My rating: 3 of 5 stars
"[...] his attitude accentuated his striking resemblance, somewhat en jeune, to Jan van Eyck's ample-jowled, fluff-haloed Canon van der Paele, seized by a bit of abstraction in the presence of a puzzled Virgin to whom a super, rigged up as St. George, is directing the good Canon's attention."
For some strange reason I have never read Lolita so Pnin (1957) has become my first book by Vladimir Nabokov. This Russian-born author, who had emigrated to Germany and France and then - in 1941 - to the United States, and who first wrote in Russian, became one of the most famous writers in the English language. His works are included in the canon of the 20th century literature.
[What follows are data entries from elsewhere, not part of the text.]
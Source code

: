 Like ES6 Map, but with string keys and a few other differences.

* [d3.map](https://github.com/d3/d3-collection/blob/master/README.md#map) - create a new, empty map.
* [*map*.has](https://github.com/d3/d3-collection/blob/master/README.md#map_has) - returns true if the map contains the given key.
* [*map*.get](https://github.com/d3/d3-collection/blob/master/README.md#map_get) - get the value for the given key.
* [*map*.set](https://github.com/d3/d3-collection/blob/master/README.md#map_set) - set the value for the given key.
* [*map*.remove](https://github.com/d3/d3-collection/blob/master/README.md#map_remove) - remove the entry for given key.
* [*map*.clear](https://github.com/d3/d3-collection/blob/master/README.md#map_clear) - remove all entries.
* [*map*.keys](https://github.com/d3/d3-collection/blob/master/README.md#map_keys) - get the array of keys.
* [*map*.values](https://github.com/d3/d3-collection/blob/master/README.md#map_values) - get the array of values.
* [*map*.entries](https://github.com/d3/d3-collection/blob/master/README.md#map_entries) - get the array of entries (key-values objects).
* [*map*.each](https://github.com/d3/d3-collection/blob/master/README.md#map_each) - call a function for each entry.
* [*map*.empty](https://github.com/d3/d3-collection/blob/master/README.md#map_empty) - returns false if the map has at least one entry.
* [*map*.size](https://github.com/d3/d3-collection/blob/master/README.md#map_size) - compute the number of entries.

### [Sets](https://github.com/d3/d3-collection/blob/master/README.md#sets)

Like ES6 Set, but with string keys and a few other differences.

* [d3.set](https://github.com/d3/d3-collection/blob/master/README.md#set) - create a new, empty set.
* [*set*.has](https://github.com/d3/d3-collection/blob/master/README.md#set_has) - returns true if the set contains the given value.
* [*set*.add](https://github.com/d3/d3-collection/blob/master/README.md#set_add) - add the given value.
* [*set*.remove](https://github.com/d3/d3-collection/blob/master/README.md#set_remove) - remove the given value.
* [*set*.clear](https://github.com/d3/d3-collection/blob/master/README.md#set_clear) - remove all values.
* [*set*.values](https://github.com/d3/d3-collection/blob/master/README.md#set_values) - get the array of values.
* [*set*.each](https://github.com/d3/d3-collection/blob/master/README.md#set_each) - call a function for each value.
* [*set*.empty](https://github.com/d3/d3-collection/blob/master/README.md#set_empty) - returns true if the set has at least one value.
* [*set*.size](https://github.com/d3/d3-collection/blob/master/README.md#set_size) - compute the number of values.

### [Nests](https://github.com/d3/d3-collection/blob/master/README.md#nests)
Pnin, perhaps not as well known as some other novels, is Nabokov's fourth book written in English.
Timofey Pnin is a Russian-born literature professor who, via Germany and France, emigrates to the United States, and obtains the position of an untenured assistant professor of Russian at a fictional Waindell College. The parallels to the author's life are abundant: Mr. Nabokov had the same emigration path and then taught at Wellesley and at Cornell. The plot follows events happening to the professor at his college and in his personal affairs and sheds light on the story of his life, told in retrospections. In a word, we learn about "all things Pninian." Some deeper themes are present in Pnin as well: for instance, the intriguing relationship between the narrator and professor Pnin has an almost postmodern quality in that it inserts the author into the plot.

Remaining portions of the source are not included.